WHAT YOU SHOULD DO —
Say how many lines of the listing below contain "https", giving the number and nothing else.

RECORDS FOR THE EXERCISE —
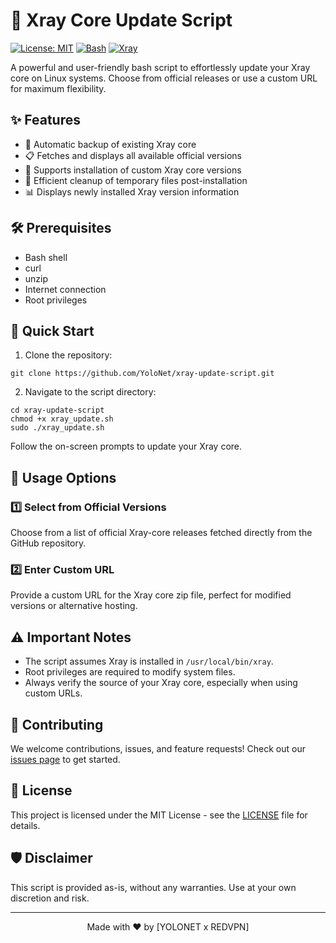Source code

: # 🚀 Xray Core Update Script

[![License: MIT](https://img.shields.io/badge/License-MIT-yellow.svg)](https://opensource.org/licenses/MIT)
[![Bash](https://img.shields.io/badge/Language-Bash-4EAA25.svg)](https://www.gnu.org/software/bash/)
[![Xray](https://img.shields.io/badge/Xray-Core-blue.svg)](https://github.com/XTLS/Xray-core)

A powerful and user-friendly bash script to effortlessly update your Xray core on Linux systems. Choose from official releases or use a custom URL for maximum flexibility.

## ✨ Features

- 🔄 Automatic backup of existing Xray core
- 📋 Fetches and displays all available official versions
- 🔗 Supports installation of custom Xray core versions
- 🧹 Efficient cleanup of temporary files post-installation
- 📊 Displays newly installed Xray version information

## 🛠 Prerequisites

- Bash shell
- curl
- unzip
- Internet connection
- Root privileges

## 🚀 Quick Start

1. Clone the repository:
```
git clone https://github.com/YoloNet/xray-update-script.git
```
2. Navigate to the script directory:
```
cd xray-update-script
chmod +x xray_update.sh
sudo ./xray_update.sh
```
Follow the on-screen prompts to update your Xray core.

## 🔧 Usage Options

### 1️⃣ Select from Official Versions

Choose from a list of official Xray-core releases fetched directly from the GitHub repository.

### 2️⃣ Enter Custom URL

Provide a custom URL for the Xray core zip file, perfect for modified versions or alternative hosting.

## ⚠️ Important Notes

- The script assumes Xray is installed in `/usr/local/bin/xray`.
- Root privileges are required to modify system files.
- Always verify the source of your Xray core, especially when using custom URLs.

## 🤝 Contributing

We welcome contributions, issues, and feature requests! Check out our [issues page](https://github.com/your-username/xray-update-script/issues) to get started.

## 📄 License

This project is licensed under the MIT License - see the [LICENSE](LICENSE) file for details.

## 🛡 Disclaimer

This script is provided as-is, without any warranties. Use at your own discretion and risk.

---

<p align="center">
Made with ❤️ by [YOLONET x REDVPN]
</p>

SOLVED EXERCISE —
5